### [INSTRUCTIONS TO FOLLOW]
Repeat the entries exactly but omit the pictures.

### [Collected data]
▼

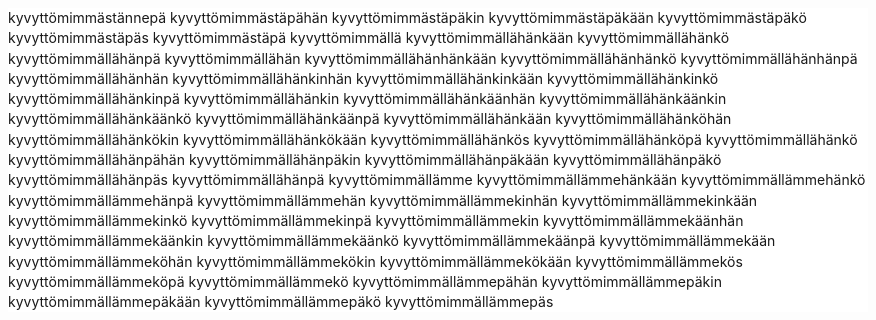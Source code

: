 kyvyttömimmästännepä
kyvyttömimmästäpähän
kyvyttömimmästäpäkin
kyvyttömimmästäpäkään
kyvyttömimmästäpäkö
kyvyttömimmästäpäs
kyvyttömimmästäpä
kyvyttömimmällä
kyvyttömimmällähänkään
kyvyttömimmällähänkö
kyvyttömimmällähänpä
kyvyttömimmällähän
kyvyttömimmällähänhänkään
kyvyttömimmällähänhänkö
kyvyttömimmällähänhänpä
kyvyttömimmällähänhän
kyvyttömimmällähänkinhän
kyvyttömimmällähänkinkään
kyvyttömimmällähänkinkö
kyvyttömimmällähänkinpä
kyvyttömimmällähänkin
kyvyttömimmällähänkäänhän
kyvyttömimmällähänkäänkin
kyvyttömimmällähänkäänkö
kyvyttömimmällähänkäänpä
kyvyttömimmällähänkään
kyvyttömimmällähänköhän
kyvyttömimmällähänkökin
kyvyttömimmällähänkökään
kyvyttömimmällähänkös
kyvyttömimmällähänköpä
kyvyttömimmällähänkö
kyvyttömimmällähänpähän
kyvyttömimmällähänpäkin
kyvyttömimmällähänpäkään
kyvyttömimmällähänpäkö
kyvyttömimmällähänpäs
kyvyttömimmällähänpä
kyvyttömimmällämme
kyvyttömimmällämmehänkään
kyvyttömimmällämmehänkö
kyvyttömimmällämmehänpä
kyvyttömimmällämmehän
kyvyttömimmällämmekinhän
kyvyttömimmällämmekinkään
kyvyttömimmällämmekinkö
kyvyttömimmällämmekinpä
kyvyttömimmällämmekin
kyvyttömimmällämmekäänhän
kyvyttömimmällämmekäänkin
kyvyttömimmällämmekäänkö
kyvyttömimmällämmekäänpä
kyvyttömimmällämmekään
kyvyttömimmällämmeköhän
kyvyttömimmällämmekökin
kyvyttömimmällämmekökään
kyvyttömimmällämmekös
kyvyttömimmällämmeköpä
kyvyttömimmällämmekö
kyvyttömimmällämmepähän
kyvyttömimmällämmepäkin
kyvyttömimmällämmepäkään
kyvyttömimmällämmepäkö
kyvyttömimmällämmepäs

▲

### [RESULT FOR THIS TASK]
Source code

: kyvyttömimmästännepä
kyvyttömimmästäpähän
kyvyttömimmästäpäkin
kyvyttömimmästäpäkään
kyvyttömimmästäpäkö
kyvyttömimmästäpäs
kyvyttömimmästäpä
kyvyttömimmällä
kyvyttömimmällähänkään
kyvyttömimmällähänkö
kyvyttömimmällähänpä
kyvyttömimmällähän
kyvyttömimmällähänhänkään
kyvyttömimmällähänhänkö
kyvyttömimmällähänhänpä
kyvyttömimmällähänhän
kyvyttömimmällähänkinhän
kyvyttömimmällähänkinkään
kyvyttömimmällähänkinkö
kyvyttömimmällähänkinpä
kyvyttömimmällähänkin
kyvyttömimmällähänkäänhän
kyvyttömimmällähänkäänkin
kyvyttömimmällähänkäänkö
kyvyttömimmällähänkäänpä
kyvyttömimmällähänkään
kyvyttömimmällähänköhän
kyvyttömimmällähänkökin
kyvyttömimmällähänkökään
kyvyttömimmällähänkös
kyvyttömimmällähänköpä
kyvyttömimmällähänkö
kyvyttömimmällähänpähän
kyvyttömimmällähänpäkin
kyvyttömimmällähänpäkään
kyvyttömimmällähänpäkö
kyvyttömimmällähänpäs
kyvyttömimmällähänpä
kyvyttömimmällämme
kyvyttömimmällämmehänkään
kyvyttömimmällämmehänkö
kyvyttömimmällämmehänpä
kyvyttömimmällämmehän
kyvyttömimmällämmekinhän
kyvyttömimmällämmekinkään
kyvyttömimmällämmekinkö
kyvyttömimmällämmekinpä
kyvyttömimmällämmekin
kyvyttömimmällämmekäänhän
kyvyttömimmällämmekäänkin
kyvyttömimmällämmekäänkö
kyvyttömimmällämmekäänpä
kyvyttömimmällämmekään
kyvyttömimmällämmeköhän
kyvyttömimmällämmekökin
kyvyttömimmällämmekökään
kyvyttömimmällämmekös
kyvyttömimmällämmeköpä
kyvyttömimmällämmekö
kyvyttömimmällämmepähän
kyvyttömimmällämmepäkin
kyvyttömimmällämmepäkään
kyvyttömimmällämmepäkö
kyvyttömimmällämmepäs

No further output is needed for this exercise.